The first is by Jasmine Chia, at Foreign Policy, and titled “How Thai Activists Troll the Monarchy.” Jasmine argues that since 2020, protesters have used humor and wit to critique the country’s politics and the monarchy. It is argued that dissent has entered the mainstream. In so doing,

protesters grew creative in how they approached these topics. “Kuan teen exists in Thai politics because we are not able to communicate directly, even though we all know what we are talking about,” said Attapon Buapat, nicknamed Kru Yai, a prominent pro-democracy activist and satirist. Buapat rose to fame with his own kuan teen skits at public rallies, featuring cobras, Deksomboon soy sauce, and Red Bull bottles—items instantly recognizable in Thailand as parodies of backstabbing politicians, military bosses, and tycoons, respectively. “I don’t have to explain anything,” Buapat said. “Thais immediately understand.”
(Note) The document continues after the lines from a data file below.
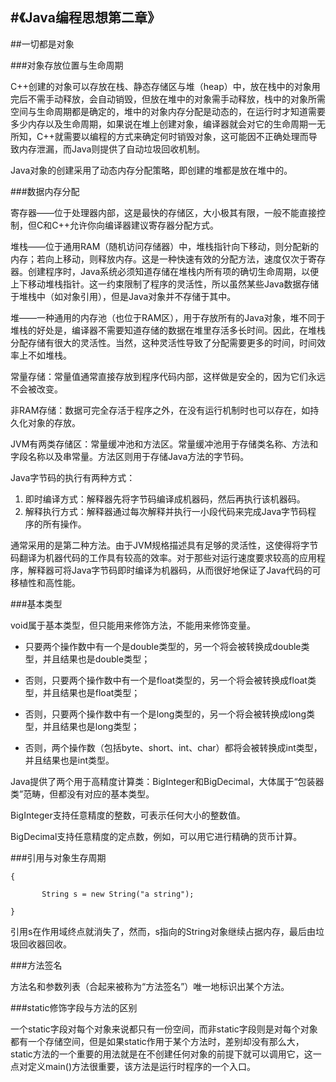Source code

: #《Java编程思想第二章》
---

##一切都是对象

###对象存放位置与生命周期

C++创建的对象可以存放在栈、静态存储区与堆（heap）中，放在栈中的对象用完后不需手动释放，会自动销毁，但放在堆中的对象需手动释放，栈中的对象所需空间与生命周期都是确定的，堆中的对象内存分配是动态的，在运行时才知道需要多少内存以及生命周期，如果说在堆上创建对象，编译器就会对它的生命周期一无所知，C++就需要以编程的方式来确定何时销毁对象，这可能因不正确处理而导致内存泄漏，而Java则提供了自动垃圾回收机制。

Java对象的创建采用了动态内存分配策略，即创建的堆都是放在堆中的。

###数据内存分配

寄存器——位于处理器内部，这是最快的存储区，大小极其有限，一般不能直接控制，但C和C++允许你向编译器建议寄存器分配方式。

堆栈——位于通用RAM（随机访问存储器）中，堆栈指针向下移动，则分配新的内存；若向上移动，则释放内存。这是一种快速有效的分配方法，速度仅次于寄存器。创建程序时，Java系统必须知道存储在堆栈内所有项的确切生命周期，以便上下移动堆栈指针。这一约束限制了程序的灵活性，所以虽然某些Java数据存储于堆栈中（如对象引用），但是Java对象并不存储于其中。

堆——一种通用的内存池（也位于RAM区），用于存放所有的Java对象，堆不同于堆栈的好处是，编译器不需要知道存储的数据在堆里存活多长时间。因此，在堆栈分配存储有很大的灵活性。当然，这种灵活性导致了分配需要更多的时间，时间效率上不如堆栈。

常量存储：常量值通常直接存放到程序代码内部，这样做是安全的，因为它们永远不会被改变。

非RAM存储：数据可完全存活于程序之外，在没有运行机制时也可以存在，如持久化对象的存放。

JVM有两类存储区：常量缓冲池和方法区。常量缓冲池用于存储类名称、方法和字段名称以及串常量。方法区则用于存储Java方法的字节码。

Java字节码的执行有两种方式：

1. 即时编译方式：解释器先将字节码编译成机器码，然后再执行该机器码。
2. 解释执行方式：解释器通过每次解释并执行一小段代码来完成Java字节码程 序的所有操作。

通常采用的是第二种方法。由于JVM规格描述具有足够的灵活性，这使得将字节码翻译为机器代码的工作具有较高的效率。对于那些对运行速度要求较高的应用程序，解释器可将Java字节码即时编译为机器码，从而很好地保证了Java代码的可移植性和高性能。

###基本类型

void属于基本类型，但只能用来修饰方法，不能用来修饰变量。

* 只要两个操作数中有一个是double类型的，另一个将会被转换成double类型，并且结果也是double类型；

* 否则，只要两个操作数中有一个是float类型的，另一个将会被转换成float类型，并且结果也是float类型；

* 否则，只要两个操作数中有一个是long类型的，另一个将会被转换成long类型，并且结果也是long类型；

* 否则，两个操作数（包括byte、short、int、char）都将会被转换成int类型，并且结果也是int类型。

Java提供了两个用于高精度计算类：BigInteger和BigDecimal，大体属于“包装器类”范畴，但都没有对应的基本类型。

BigInteger支持任意精度的整数，可表示任何大小的整数值。

BigDecimal支持任意精度的定点数，例如，可以用它进行精确的货币计算。

###引用与对象生存周期

```
{

       String s = new String("a string");

}
```

引用s在作用域终点就消失了，然而，s指向的String对象继续占据内存，最后由垃圾回收器回收。

###方法签名

方法名和参数列表（合起来被称为“方法签名”）唯一地标识出某个方法。

###static修饰字段与方法的区别

一个static字段对每个对象来说都只有一份空间，而非static字段则是对每个对象都有一个存储空间，但是如果static作用于某个方法时，差别却没有那么大，static方法的一个重要的用法就是在不创建任何对象的前提下就可以调用它，这一点对定义main()方法很重要，该方法是运行时程序的一个入口。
The other article is “The Artivism of Incantations in Isan,” by Peera Songkünnatham, and appears at The Jugaad Project. A more academic article, it has an abstract:

Artivism is not necessarily a harmonious intersection between art and activism—it may also result from a head-on collision. This article explores the art of Patiwat “Molam Bank” Saraiyaem, a Thai folk poet-singer and former student activist who has shied away from the label “activist.” How does one soldier on doing activism with a wounded soul? My answer: through the power of ritual poetry and performance in restoring wholeness as well as acknowledging brokenness. This argument is constructed through description, comparison, and analysis of the words, the emoting, and the reception in two incantatory poems by Patiwat. In the first, Patiwat remakes the baisi su kuan rite to call democracy’s spirit essence back to the demos’s expansive body, with rallygoers as the audience-turned-agents. In the second, Patiwat remixes benediction and malediction in a double act of cleansing the traumatized self, with myself as a reader-turned-translator. Isan, the term meaning the Northeast as well as the hybrid Lao vernacular of the region, serves as a key to unlock an understanding of how Patiwat’s art both serves Thai pro-democracy activism and resists its dominant language and emotional regimen, sparking as a byproduct new activist possibilities in and beyond Isan.

Both worth reading.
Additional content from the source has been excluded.